● Exercise prompt
Filter the entries below, keeping every line that has the word "recognition".

● Excerpted records
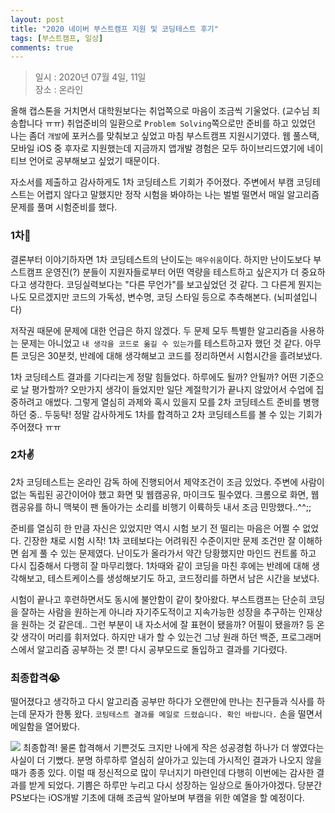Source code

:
 ```yaml
---
layout: post
title: "2020 네이버 부스트캠프 지원 및 코딩테스트 후기"
tags: [부스트캠프, 일상]
comments: true
---
```


> 일시 : 2020년 07월 4일, 11일  
> 장소 : 온라인  

올해 캡스톤을 거치면서 대학원보다는 취업쪽으로 마음이 조금씩 기울었다. (교수님 죄송합니다 ㅠㅠ) 취업준비의 일환으로 ```Problem Solving```쪽으로만 준비를 하고 있었던 나는 좀더 ```개발```에 포커스를 맞춰보고 싶었고 마침 부스트캠프 지원시기였다. 웹 풀스택, 모바일 iOS 중 후자로 지원했는데 지금까지 앱개발 경험은 모두 하이브리드였기에 네이티브 언어로 공부해보고 싶었기 때문이다.  

자소서를 제출하고 감사하게도 1차 코딩테스트 기회가 주어졌다. 주변에서 부캠 코딩테스트는 어렵지 않다고 말했지만 정작 시험을 봐야하는 나는 벌벌 떨면서 매일 알고리즘 문제를 풀며 시험준비를 했다.  

### 1차👊  
결론부터 이야기하자면 1차 코딩테스트의 난이도는 ```매우쉬움```이다. 하지만 난이도보다 부스트캠프 운영진(?) 분들이 지원자들로부터 어떤 역량을 테스트하고 싶은지가 더 중요하다고 생각한다. 코딩실력보다는 "다른 무언가"를 보고싶었던 것 같다. 그 다른게 뭔지는 나도 모르겠지만 코드의 가독성, 변수명, 코딩 스타일 등으로 추측해본다. (뇌피셜입니다)  

저작권 때문에 문제에 대한 언급은 하지 않겠다. 두 문제 모두 특별한 알고리즘을 사용하는 문제는 아니었고 ```내 생각을 코드로 옮길 수 있는가```를 테스트하고자 했던 것 같다. 아무튼 코딩은 30분컷, 반례에 대해 생각해보고 코드를 정리하면서 시험시간을 흘려보냈다.  

1차 코딩테스트 결과를 기다리는게 정말 힘들었다. 하루에도 될까? 안될까? 어떤 기준으로 날 평가할까? 오만가지 생각이 들었지만 일단 계절학기가 끝나지 않았어서 수업에 집중하려고 애썼다. 그렇게 열심히 과제와 혹시 있을지 모를 2차 코딩테스트 준비를 병행하던 중.. 두둥탁! 정말 감사하게도 1차를 합격하고 2차 코딩테스트를 볼 수 있는 기회가 주어졌다 ㅠㅠ  

### 2차✌  
2차 코딩테스트는 온라인 감독 하에 진행되어서 제약조건이 조금 있었다. 주변에 사람이 없는 독립된 공간이어야 했고 화면 및 웹캠공유, 마이크도 필수였다. 크롬으로 화면, 웹캠공유를 하니 맥북이 팬 돌아가는 소리를 비행기 이륙하듯 내서 조금 민망했다..^^;;  

준비를 열심히 한 만큼 자신은 있었지만 역시 시험 보기 전 떨리는 마음은 어쩔 수 없었다. 긴장한 채로 시험 시작! 1차 코테보다는 어려워진 수준이지만 문제 조건만 잘 이해하면 쉽게 풀 수 있는 문제였다. 난이도가 올라가서 약간 당황했지만 마인드 컨트롤 하고 다시 집중해서 다행히 잘 마무리했다. 1차때와 같이 코딩을 마친 후에는 반례에 대해 생각해보고, 테스트케이스를 생성해보기도 하고, 코드정리를 하면서 남은 시간을 보냈다.  

시험이 끝나고 후련하면서도 동시에 불안함이 같이 찾아왔다. 부스트캠프는 단순히 코딩을 잘하는 사람을 원하는게 아니라 자기주도적이고 지속가능한 성장을 추구하는 인재상을 원하는 것 같은데.. 그런 부분이 내 자소서에 잘 표현이 됐을까? 어필이 됐을까? 등 온갖 생각이 머리를 휘저었다. 하지만 내가 할 수 있는건 그냥 원래 하던 백준, 프로그래머스에서 알고리즘 공부하는 것 뿐! 다시 공부모드로 돌입하고 결과를 기다렸다.  

### 최종합격😭  
떨어졌다고 생각하고 다시 알고리즘 공부만 하다가 오랜만에 만나는 친구들과 식사를 하는데 문자가 한통 왔다. ```코팅테스트 결과를 메일로 드렸습니다. 확인 바랍니다.``` 손을 떨면서 메일함을 열어봤다.  

<img src="https://user-images.githubusercontent.com/35067611/87847504-c4b55080-c913-11ea-97e1-582c0d1e644e.png">  
최종합격! 물론 합격해서 기쁜것도 크지만 나에게 작은 성공경험 하나가 더 쌓였다는 사실이 더 기뻤다. 분명 하루하루 열심히 살아가고 있는데 가시적인 결과가 나오지 않을때가 종종 있다. 이럴 때 정신적으로 많이 무너지기 마련인데 다행히 이번에는 감사한 결과를 받게 되었다. 기쁨은 하루만 누리고 다시 성장하는 일상으로 돌아가야겠다. 당분간 PS보다는 iOS개발 기초에 대해 조금씩 알아보며 부캠을 위한 예열을 할 예정이다.  
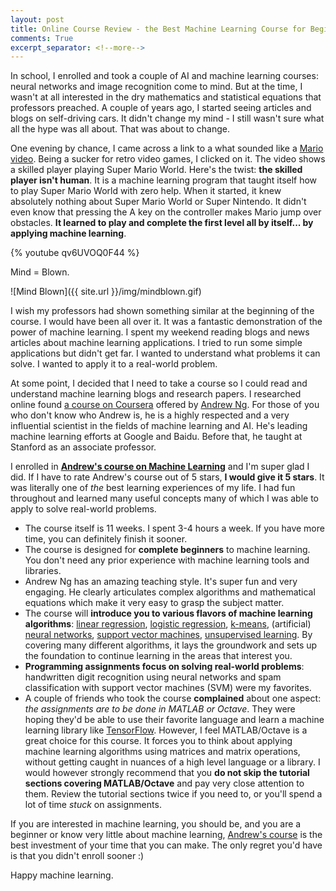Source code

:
 ```yaml
---
layout: post
title: Online Course Review - the Best Machine Learning Course for Beginners
comments: True
excerpt_separator: <!--more-->
---
```


In school, I enrolled and took a couple of AI and machine learning courses: neural networks and image recognition come to mind. But at the time, I wasn't at all interested in the dry mathematics and statistical equations that professors preached. A couple of years ago, I started seeing articles and blogs on self-driving cars. It didn't change my mind - I still wasn't sure what all the hype was all about. That was about to change.

<!--more-->

One evening by chance, I came across a link to a what sounded like a [Mario video](https://news.ycombinator.com/item?id=9713802). Being a sucker for retro video games, I clicked on it. The video shows a skilled player playing Super Mario World. Here's the twist: **the skilled player isn't human**. It is a machine learning program that taught itself how to play Super Mario World with zero help. When it started, it knew absolutely nothing about Super Mario World or Super Nintendo. It didn't even know that pressing the A key on the controller makes Mario jump over obstacles. **It learned to play and complete the first level all by itself... by applying machine learning**.

{% youtube qv6UVOQ0F44 %}

Mind = Blown.

![Mind Blown]({{ site.url }}/img/mindblown.gif)

I wish my professors had shown something similar at the beginning of the course. I would have been all over it. It was a fantastic demonstration of the power of machine learning. I spent my weekend reading blogs and news articles about machine learning applications. I tried to run some simple applications but didn't get far. I wanted to understand what problems it can solve. I wanted to apply it to a real-world problem.

At some point, I decided that I need to take a course so I could read and understand machine learning blogs and research papers. I researched online found [a course on Coursera](https://www.coursera.org/learn/machine-learning) offered by [Andrew Ng](https://twitter.com/AndrewYNg). For those of you who don't know who Andrew is, he is a highly respected and a very influential scientist in the fields of machine learning and AI. He's leading machine learning efforts at Google and Baidu. Before that, he taught at Stanford as an associate professor.

I enrolled in **[Andrew's course on Machine Learning](https://www.coursera.org/learn/machine-learning)** and I'm super glad I did. If I have to rate Andrew's course out of 5 stars, **I would give it 5 stars**. It was literally one of *the* best learning experiences of my life. I had fun throughout and learned many useful concepts many of which I was able to apply to solve real-world problems.

* The course itself is 11 weeks. I spent 3-4 hours a week. If you have more time, you can definitely finish it sooner.
* The course is designed for **complete beginners** to machine learning. You don't need any prior experience with machine learning tools and libraries.
* Andrew Ng has an amazing teaching style. It's super fun and very engaging. He clearly articulates complex algorithms and mathematical equations which make it very easy to grasp the subject matter.
* The course will **introduce you to various flavors of machine learning algorithms**: [linear regression](https://en.wikipedia.org/wiki/Linear_regression), [logistic regression](https://en.wikipedia.org/wiki/Logistic_regression), [k-means](https://en.wikipedia.org/wiki/K-means_clustering), (artificial) [neural networks](https://en.wikipedia.org/wiki/Artificial_neural_network), [support vector machines](https://en.wikipedia.org/wiki/Support_vector_machine), [unsupervised learning](https://en.wikipedia.org/wiki/Unsupervised_learning). By covering many different algorithms, it lays the groundwork and sets up the foundation to continue learning in the areas that interest you.
* **Programming assignments focus on solving real-world problems**: handwritten digit recognition using neural networks and spam classification with support vector machines (SVM) were my favorites.
* A couple of friends who took the course **complained** about one aspect: *the assignments are to be done in MATLAB or Octave*. They were hoping they'd be able to use their favorite language and learn a machine learning library like [TensorFlow](https://www.tensorflow.org/). However, I feel MATLAB/Octave is a great choice for this course. It forces you to think about applying machine learning algorithms using matrices and matrix operations, without getting caught in nuances of a high level language or a library. I would however strongly recommend that you **do not skip the tutorial sections covering MATLAB/Octave** and pay very close attention to them. Review the tutorial sections twice if you need to, or you'll spend a lot of time *stuck* on assignments.

If you are interested in machine learning, you should be, and you are a beginner or know very little about machine learning, [Andrew's course](https://www.coursera.org/learn/machine-learning) is the best investment of your time that you can make. The only regret you'd have is that you didn't enroll sooner :)

Happy machine learning.
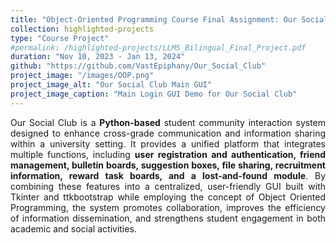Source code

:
 ```yaml
---
title: "Object-Oriented Programming Course Final Assignment: Our Social Club - Student Community Interaction System"
collection: highlighted-projects
type: "Course Project"
#permalink: /highlighted-projects/LLMS_Bilingual_Final_Project.pdf
duration: "Nov 10, 2023 - Jan 13, 2024"
github: "https://github.com/VastEpiphany/Our_Social_Club"
project_image: "/images/OOP.png"
project_image_alt: "Our Social Club Main GUI"
project_image_caption: "Main Login GUI Demo for Our Social Club"
--- 
```


<p style="text-align: justify;">
Our Social Club is a <strong>Python-based</strong> student community interaction system designed to enhance cross-grade communication and information sharing within a university setting. 
It provides a unified platform that integrates multiple functions, including <strong>user registration and authentication, friend management, bulletin boards, suggestion boxes, file sharing, recruitment information, reward task boards, and a lost-and-found module</strong>. 
By combining these features into a centralized, user-friendly GUI built with Tkinter and ttkbootstrap while employing the concept of Object Oriented Programming, the system promotes collaboration, improves the efficiency of information dissemination, and strengthens student engagement in both academic and social activities.
</p>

● Problem solution
In school, I enrolled and took a couple of AI and machine learning courses: neural networks and image recognition come to mind. But at the time, I wasn't at all interested in the dry mathematics and statistical equations that professors preached. A couple of years ago, I started seeing articles and blogs on self-driving cars. It didn't change my mind - I still wasn't sure what all the hype was all about. That was about to change.
* **Programming assignments focus on solving real-world problems**: handwritten digit recognition using neural networks and spam classification with support vector machines (SVM) were my favorites.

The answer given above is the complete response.